▸ TASK DESCRIPTION: Look through the entries that follow and count the lines with the word "PenDockListener". The reply is that number alone.

▸ DATA EXCERPTS:
╭──

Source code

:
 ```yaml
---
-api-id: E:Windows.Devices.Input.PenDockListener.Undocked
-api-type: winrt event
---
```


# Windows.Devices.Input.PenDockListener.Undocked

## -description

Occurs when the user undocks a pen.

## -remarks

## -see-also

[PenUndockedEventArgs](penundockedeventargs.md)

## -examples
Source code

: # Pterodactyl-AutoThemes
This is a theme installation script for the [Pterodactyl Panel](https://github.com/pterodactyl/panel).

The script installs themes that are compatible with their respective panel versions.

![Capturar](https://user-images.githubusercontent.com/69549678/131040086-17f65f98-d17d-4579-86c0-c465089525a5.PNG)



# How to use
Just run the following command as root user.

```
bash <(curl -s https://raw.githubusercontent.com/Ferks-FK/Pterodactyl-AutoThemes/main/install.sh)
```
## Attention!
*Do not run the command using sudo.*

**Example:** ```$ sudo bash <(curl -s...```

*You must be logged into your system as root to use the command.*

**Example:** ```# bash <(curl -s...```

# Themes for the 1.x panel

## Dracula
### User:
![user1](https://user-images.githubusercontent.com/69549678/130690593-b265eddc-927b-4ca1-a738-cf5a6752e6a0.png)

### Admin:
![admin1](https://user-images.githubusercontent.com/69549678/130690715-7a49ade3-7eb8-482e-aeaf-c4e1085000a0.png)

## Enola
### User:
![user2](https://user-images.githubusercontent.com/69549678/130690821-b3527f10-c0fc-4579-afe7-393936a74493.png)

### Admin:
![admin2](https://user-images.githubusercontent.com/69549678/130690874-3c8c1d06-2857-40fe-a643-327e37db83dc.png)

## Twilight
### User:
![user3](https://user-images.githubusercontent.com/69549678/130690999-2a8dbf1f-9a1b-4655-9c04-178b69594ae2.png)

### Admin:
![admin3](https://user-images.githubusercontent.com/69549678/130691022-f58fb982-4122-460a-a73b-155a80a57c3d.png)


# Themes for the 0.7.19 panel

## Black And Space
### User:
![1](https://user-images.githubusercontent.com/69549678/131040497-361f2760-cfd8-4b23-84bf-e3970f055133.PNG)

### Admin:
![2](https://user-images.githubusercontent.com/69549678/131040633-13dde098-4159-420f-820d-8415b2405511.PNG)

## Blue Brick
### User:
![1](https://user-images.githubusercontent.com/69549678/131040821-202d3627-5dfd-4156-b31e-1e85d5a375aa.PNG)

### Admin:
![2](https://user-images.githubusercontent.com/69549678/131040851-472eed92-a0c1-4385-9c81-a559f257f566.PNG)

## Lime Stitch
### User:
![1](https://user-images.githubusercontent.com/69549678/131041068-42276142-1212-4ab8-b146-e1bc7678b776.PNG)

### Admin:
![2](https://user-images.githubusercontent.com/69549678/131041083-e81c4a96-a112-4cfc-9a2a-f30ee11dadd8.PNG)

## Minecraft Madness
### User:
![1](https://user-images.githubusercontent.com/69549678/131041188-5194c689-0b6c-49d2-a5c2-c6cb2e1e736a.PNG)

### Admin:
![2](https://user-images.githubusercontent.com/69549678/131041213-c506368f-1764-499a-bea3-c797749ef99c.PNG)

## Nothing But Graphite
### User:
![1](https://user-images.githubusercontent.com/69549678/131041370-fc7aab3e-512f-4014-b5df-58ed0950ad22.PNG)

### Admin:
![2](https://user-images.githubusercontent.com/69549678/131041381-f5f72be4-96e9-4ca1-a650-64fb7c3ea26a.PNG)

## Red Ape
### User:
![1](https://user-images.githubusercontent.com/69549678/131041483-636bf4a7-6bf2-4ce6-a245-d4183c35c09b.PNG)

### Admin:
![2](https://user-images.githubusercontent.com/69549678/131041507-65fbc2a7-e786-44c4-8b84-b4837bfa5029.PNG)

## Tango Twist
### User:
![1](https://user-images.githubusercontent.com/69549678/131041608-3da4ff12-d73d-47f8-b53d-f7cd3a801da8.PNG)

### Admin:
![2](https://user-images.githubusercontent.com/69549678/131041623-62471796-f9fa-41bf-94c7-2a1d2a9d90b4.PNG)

╰──

▸ OUTPUT FOR THIS EXERCISE: 2